Evans’ Law: Error Likelihood Rises Super-linearly with Prompt+Output Length
Author: Jennifer Evans
Date: November 2025

Abstract
Language models exhibit a consistent performance decay as input and output lengths increase. Evans’ Law defines this relationship:
“Whenever you request an output, the longer the prompt and the longer the response, the higher the likelihood there will be mistakes — until the likelihood of mistakes exceeds the likelihood of accuracy.”
This law captures the practical tipping point — or Evans’ Threshold — where model complexity, token window limits, and internal inconsistency converge to create error dominance.

Background
While prior studies (e.g., Lost in the Middle, Context Rot, Context Length Hurts Performance) documented accuracy degradation in long contexts, none formalized the relationship as a simple law balancing length versus reliability. Evans’ Law reframes this behavior as a probabilistic constraint on accuracy in both generation and reasoning.

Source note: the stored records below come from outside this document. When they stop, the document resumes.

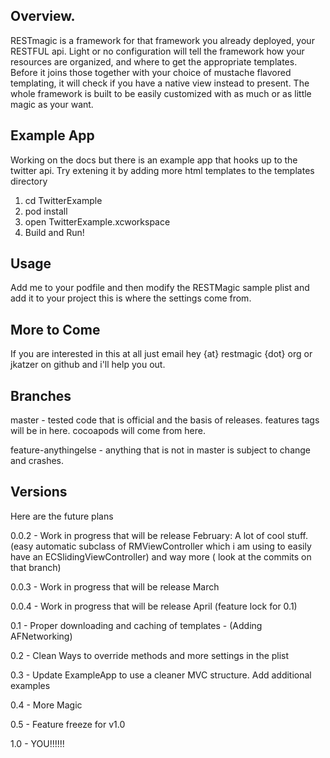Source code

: Overview.
-----

RESTmagic is a framework for that framework you already deployed, your RESTFUL api. Light or no configuration will tell the framework how your resources are organized, and where to get the appropriate templates. Before it joins those together with your choice of mustache flavored templating, it will check if you have a native view instead to present. The whole framework is built to be easily customized with as much or as little magic as your want.

Example App
-----
Working on the docs but there is an example app that hooks up to the twitter api. Try extening it by adding more html templates to the templates directory

1. cd TwitterExample
1. pod install
1. open TwitterExample.xcworkspace
1. Build and Run!


Usage
-----
Add me to your podfile and then modify the RESTMagic sample plist and add it to your project this is where the settings come from.


More to Come
-----
If you are interested in this at all just email hey {at} restmagic {dot} org or jkatzer on github and i'll help you out.

Branches
-----
master - tested code that is official and the basis of releases. features tags will be in here. cocoapods will come from here.

feature-anythingelse - anything that is not in master is subject to change and crashes.


Versions
---------
Here are the future plans

0.0.2 - Work in progress that will be release February: A lot of cool stuff. (easy automatic subclass of RMViewController which i am using to easily have an ECSlidingViewController) and way more ( look at the commits on that branch)

0.0.3 - Work in progress that will be release March

0.0.4 - Work in progress that will be release April (feature lock for 0.1)

0.1 - Proper downloading and caching of templates - (Adding AFNetworking)

0.2 - Clean Ways to override methods and more settings in the plist

0.3 - Update ExampleApp to use a cleaner MVC structure. Add additional examples

0.4 - More Magic

0.5 - Feature freeze for v1.0

1.0 - YOU!!!!!!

The principle emphasizes that:
- Longer prompts increase contextual entropy (model confusion).
 - Longer outputs accumulate local inaccuracies.

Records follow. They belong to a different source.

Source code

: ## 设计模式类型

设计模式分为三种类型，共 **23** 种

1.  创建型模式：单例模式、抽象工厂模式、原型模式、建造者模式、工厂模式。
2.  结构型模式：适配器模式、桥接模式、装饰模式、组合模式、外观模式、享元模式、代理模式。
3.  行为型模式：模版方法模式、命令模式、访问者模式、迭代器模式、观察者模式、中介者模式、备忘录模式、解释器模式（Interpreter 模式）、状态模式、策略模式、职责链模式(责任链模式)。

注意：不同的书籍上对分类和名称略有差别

 - The combination drives super-linear error growth.
 
The Evans Curve
A two-dimensional representation shows Accuracy (%) declining as Token Length (Prompt + Output) increases.

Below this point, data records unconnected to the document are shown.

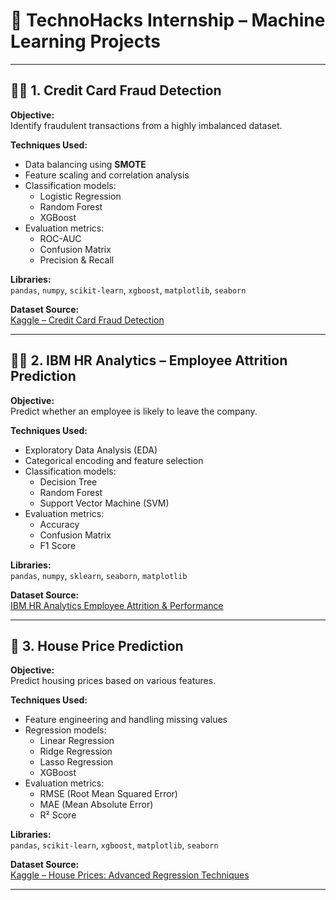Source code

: # 🚀 TechnoHacks Internship – Machine Learning Projects

---

## 🕵️‍♀️ 1. Credit Card Fraud Detection

**Objective:**  
Identify fraudulent transactions from a highly imbalanced dataset.

**Techniques Used:**
- Data balancing using **SMOTE**
- Feature scaling and correlation analysis
- Classification models:
  - Logistic Regression
  - Random Forest
  - XGBoost
- Evaluation metrics:
  - ROC-AUC
  - Confusion Matrix
  - Precision & Recall

**Libraries:**  
`pandas`, `numpy`, `scikit-learn`, `xgboost`, `matplotlib`, `seaborn`

**Dataset Source:**  
[Kaggle – Credit Card Fraud Detection](https://www.kaggle.com/datasets/mlg-ulb/creditcardfraud)

---

## 👩‍💼 2. IBM HR Analytics – Employee Attrition Prediction

**Objective:**  
Predict whether an employee is likely to leave the company.

**Techniques Used:**
- Exploratory Data Analysis (EDA)
- Categorical encoding and feature selection
- Classification models:
  - Decision Tree
  - Random Forest
  - Support Vector Machine (SVM)
- Evaluation metrics:
  - Accuracy
  - Confusion Matrix
  - F1 Score

**Libraries:**  
`pandas`, `numpy`, `sklearn`, `seaborn`, `matplotlib`

**Dataset Source:**  
[IBM HR Analytics Employee Attrition & Performance](https://www.kaggle.com/datasets/pavansubhasht/ibm-hr-analytics-attrition-dataset)

---

## 🏡 3. House Price Prediction

**Objective:**  
Predict housing prices based on various features.

**Techniques Used:**
- Feature engineering and handling missing values
- Regression models:
  - Linear Regression
  - Ridge Regression
  - Lasso Regression
  - XGBoost
- Evaluation metrics:
  - RMSE (Root Mean Squared Error)
  - MAE (Mean Absolute Error)
  - R² Score

**Libraries:**  
`pandas`, `scikit-learn`, `xgboost`, `matplotlib`, `seaborn`

**Dataset Source:**  
[Kaggle – House Prices: Advanced Regression Techniques](https://www.kaggle.com/competitions/house-prices-advanced-regression-techniques)

---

The slope steepens beyond the Evans’ Threshold — typically around 8,000–12,000 tokens for GPT-class models — depending on temperature, model size, and domain complexity.
(Graph included)
Empirical Indicators – Operational Applications
- Prompt Engineering – Break large instructions into smaller, modular tasks.
 - AI Content Workflows – Generate in 3–4 short passes rather than one long one.
 - Enterprise AI Systems – Implement “context governors” to cap token depth dynamically.
 - Agentic AI Frameworks – Use chaining memory between short agents instead of one long reasoning thread.
 
Evans’ Threshold Estimation Formula (Heuristic)
Proposed: Approximate the tipping point as:
T ≈ (M × α) ÷ C
Where:
- T = token threshold before accuracy inversion
 - M = model size in billions of parameters
 - α = alignment constant (0.6–0.9 for instruction-tuned models)
 - C = complexity coefficient (1 = simple Q&A, 3 = reasoning, 5 = multi-part synthesis)
 
Example: GPT-4-class model (M=175, α=0.8, C=3) → T ≈ 46,000 tokens theoretical, ~10,000 observed.
UPDATE: After running initial experiments, revised formula is:
EVANS’ LAW (Revised)
T ≈ (M^1.5 × α × K) ÷ C^β
Where:
- M = model parameters (billions)
 - α = 0.5-0.9 (alignment quality)
 - K = 50-200 (empirical constant)
 - C = task complexity (1-5)
 - β = 1-2 (complexity scaling)
 
Implications for Future LLMs
“Memory-rich” architectures will blur this limit.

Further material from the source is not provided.